▶ **Provided records**:
┄┄┄┄┄┄┄┄┄┄

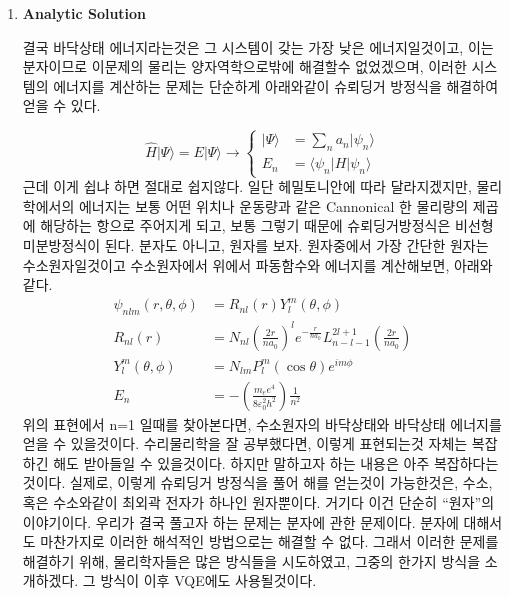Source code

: \documentclass[10pt]{article}
\begin{document}
\begin{enumerate}[label=\arabic*)]
\item {\Large \textbf{Analytic Solution}}

결국 바닥상태 에너지라는것은 그 시스템이 갖는 가장 낮은 에너지일것이고, 이는 분자이므로 이문제의 물리는 양자역학으로밖에 해결할수 없었겠으며, 
이러한 시스템의 에너지를 계산하는 문제는 단순하게 아래와같이 슈뢰딩거 방정식을 해결하여 얻을 수 있다. 

\[
\hat{H}|\Psi\rangle = E|\Psi\rangle \longrightarrow
\left\{
\begin{aligned}
|\Psi\rangle &= \sum_n a_n |\psi_n \rangle \\
E_n &= \langle \psi_n | H | \psi_n \rangle
\end{aligned}
\right.
\]
근데 이게 쉽냐 하면 절대로 쉽지않다.  
일단 헤밀토니안에 따라 달라지겠지만, 물리학에서의 에너지는 보통 어떤 위치나 운동량과 같은 Cannonical 한 물리량의 제곱에 해당하는 항으로 주어지게 되고, 
보통 그렇기 때문에 슈뢰딩거방정식은 비선형 미분방정식이 된다. 
분자도 아니고, 원자를 보자. 원자중에서 가장 간단한 원자는 수소원자일것이고 
수소원자에서 위에서 파동함수와 에너지를 계산해보면, 아래와같다.
\begin{align*}
\psi_{nlm}(r, \theta, \phi) &= R_{nl}(r) Y_l^m(\theta, \phi) \\
R_{nl}(r) &= N_{nl} \left(\frac{2r}{na_0}\right)^l e^{-\frac{r}{na_0}} L_{n-l-1}^{2l+1}\left(\frac{2r}{na_0}\right) \\
Y_l^m(\theta, \phi) &= N_{lm} P_l^m(\cos \theta) e^{im\phi} \\
E_n &= -\left(\frac{m_e e^4}{8 \varepsilon_0^2 h^2}\right) \frac{1}{n^2}
\end{align*}
위의 표현에서 n=1 일때를 찾아본다면, 수소원자의 바닥상태와 바닥상태 에너지를 얻을 수 있을것이다. 
수리물리학을 잘 공부했다면, 이렇게 표현되는것 자체는 복잡하긴 해도 받아들일 수 있을것이다. 
하지만 말하고자 하는 내용은 아주 복잡하다는것이다. 
실제로, 이렇게 슈뢰딩거 방정식을 풀어 해를 얻는것이 가능한것은, 수소, 혹은 수소와같이 최외곽 전자가 하나인 원자뿐이다. 
거기다 이건 단순히 “원자”의 이야기이다. 우리가 결국 풀고자 하는 문제는 분자에 관한 문제이다. 분자에 대해서도 마찬가지로 이러한 해석적인 방법으로는 해결할 수 없다. 
그래서 이러한 문제를 해결하기 위해, 물리학자들은 많은 방식들을 시도하였고, 그중의 한가지 방식을 소개하겠다. 그 방식이 이후 VQE에도 사용될것이다. 
\end{enumerate}
\end{document}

┄┄┄┄┄┄┄┄┄┄

In the copy, keep every line of the data above exactly and drop each picture.

Source code

: \documentclass[10pt]{article}
\begin{document}
\begin{enumerate}[label=\arabic*)]
\item {\Large \textbf{Analytic Solution}}

결국 바닥상태 에너지라는것은 그 시스템이 갖는 가장 낮은 에너지일것이고, 이는 분자이므로 이문제의 물리는 양자역학으로밖에 해결할수 없었겠으며, 
이러한 시스템의 에너지를 계산하는 문제는 단순하게 아래와같이 슈뢰딩거 방정식을 해결하여 얻을 수 있다. 

\[
\hat{H}|\Psi\rangle = E|\Psi\rangle \longrightarrow
\left\{
\begin{aligned}
|\Psi\rangle &= \sum_n a_n |\psi_n \rangle \\
E_n &= \langle \psi_n | H | \psi_n \rangle
\end{aligned}
\right.
\]
근데 이게 쉽냐 하면 절대로 쉽지않다.  
일단 헤밀토니안에 따라 달라지겠지만, 물리학에서의 에너지는 보통 어떤 위치나 운동량과 같은 Cannonical 한 물리량의 제곱에 해당하는 항으로 주어지게 되고, 
보통 그렇기 때문에 슈뢰딩거방정식은 비선형 미분방정식이 된다. 
분자도 아니고, 원자를 보자. 원자중에서 가장 간단한 원자는 수소원자일것이고 
수소원자에서 위에서 파동함수와 에너지를 계산해보면, 아래와같다.
\begin{align*}
\psi_{nlm}(r, \theta, \phi) &= R_{nl}(r) Y_l^m(\theta, \phi) \\
R_{nl}(r) &= N_{nl} \left(\frac{2r}{na_0}\right)^l e^{-\frac{r}{na_0}} L_{n-l-1}^{2l+1}\left(\frac{2r}{na_0}\right) \\
Y_l^m(\theta, \phi) &= N_{lm} P_l^m(\cos \theta) e^{im\phi} \\
E_n &= -\left(\frac{m_e e^4}{8 \varepsilon_0^2 h^2}\right) \frac{1}{n^2}
\end{align*}
위의 표현에서 n=1 일때를 찾아본다면, 수소원자의 바닥상태와 바닥상태 에너지를 얻을 수 있을것이다. 
수리물리학을 잘 공부했다면, 이렇게 표현되는것 자체는 복잡하긴 해도 받아들일 수 있을것이다. 
하지만 말하고자 하는 내용은 아주 복잡하다는것이다. 
실제로, 이렇게 슈뢰딩거 방정식을 풀어 해를 얻는것이 가능한것은, 수소, 혹은 수소와같이 최외곽 전자가 하나인 원자뿐이다. 
거기다 이건 단순히 “원자”의 이야기이다. 우리가 결국 풀고자 하는 문제는 분자에 관한 문제이다. 분자에 대해서도 마찬가지로 이러한 해석적인 방법으로는 해결할 수 없다. 
그래서 이러한 문제를 해결하기 위해, 물리학자들은 많은 방식들을 시도하였고, 그중의 한가지 방식을 소개하겠다. 그 방식이 이후 VQE에도 사용될것이다. 
\end{enumerate}
\end{document}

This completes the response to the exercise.